If the shell can't find a program whose name is the command you typed, it will print an error message such as:

$ ks
ks: command not found

This might happen if the command was mis-typed or if the program corresponding to that command is not installed. :::

Command Options

Commands can often change their behaviour with additional options. Consider the command below as a general example of a command, which we will dissect into its component parts:

$ ls -F /home/ubuntu/
  • ls is the command.
  • -F is an option, also called switch or flag. Options either start with a single dash (-) or two dashes (--).
  • /home/ubuntu/ is an argument. Arguments tell the command what to operate on (e.g. files and directories).

A command can be called with more than one option and more than one argument: but a command doesn't always require an argument or an option.

Each part is separated by spaces: if you omit the space between ls and -F the shell will look for a command called ls-F, which doesn't exist. Also, capitalisation can be important: ls -r is different to ls -R.

So, our command above gives us a listing of files and directories in the directory /home/ubuntu. An example of the output of the command is:

$ ls -F /home/ubuntu/
Applications/ Documents/    Library/      Music/        Public/
Desktop/      Downloads/    Movies/       Pictures/

Getting help

ls has lots of other options. There are two common ways to find out how to use a command and what options it accepts:

  1. We can pass a --help option to the command, such as:
$ ls --help
  1. We can read its manual with man, such as:
$ man ls

:::note Unsupported command-line options

If you try to use an option (flag) that is not supported, ls and other commands will usually print an error message similar to:

$ ls -j
ls: invalid option -- 'j'
Try 'ls --help' for more information.

:::

:::note Manual Page

The man page is not available for every software. For example, specialist software (such as bioinformatics packages) only have the documentation available through the --help option. We will see several examples of this during the course. :::

:::exercise Exploring More ls Flags

  • What does the command ls do when used with the -l option?
  • What about if you use both the -l and the -h option? (You can use more than one option at once).

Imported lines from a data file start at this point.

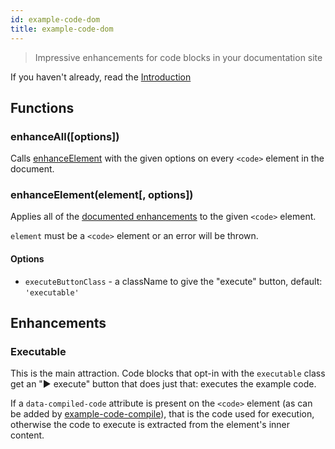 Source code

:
 ```yaml
---
id: example-code-dom
title: example-code-dom
---
```


> Impressive enhancements for code blocks in your documentation site

If you haven't already, read the [Introduction](./index.html)

## Functions

### enhanceAll([options])

Calls [enhanceElement](#enhanceelementelement-options) with the given options on every `<code>` element in the document.

### enhanceElement(element[, options])

Applies all of the [documented enhancements](#enhancements) to the given `<code>` element.

`element` must be a `<code>` element or an error will be thrown.

#### Options

- `executeButtonClass` - a className to give the "execute" button, default: `'executable'`

## Enhancements

### Executable

This is the main attraction. Code blocks that opt-in with the `executable` class get an "▶ execute" button that does just that: executes the example code.

If a `data-compiled-code` attribute is present on the `<code>` element (as can be added by [example-code-compile](./example-code-compile.html)), that is the code used for execution, otherwise the code to execute is extracted from the element's inner content.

Some of its output is about properties that we do not cover in this lesson (such as file permissions and ownership), but the rest should be useful nevertheless.

Answer
$ ls -l -h

The -l option makes ls use a long listing format, showing not only the file/directory names but also additional information such as the file size and the time of its last modification. If you use both the -h option and the -l option, this makes the file size "human readable", i.e. displaying something like 5.3K instead of 5369.

:::

Summary

:::highlight

Key Points

  • The Unix Command Line can allow running complex operations with a few commands.
  • Many specialist software in bioinformatics is only written for Linux and runs from the command line.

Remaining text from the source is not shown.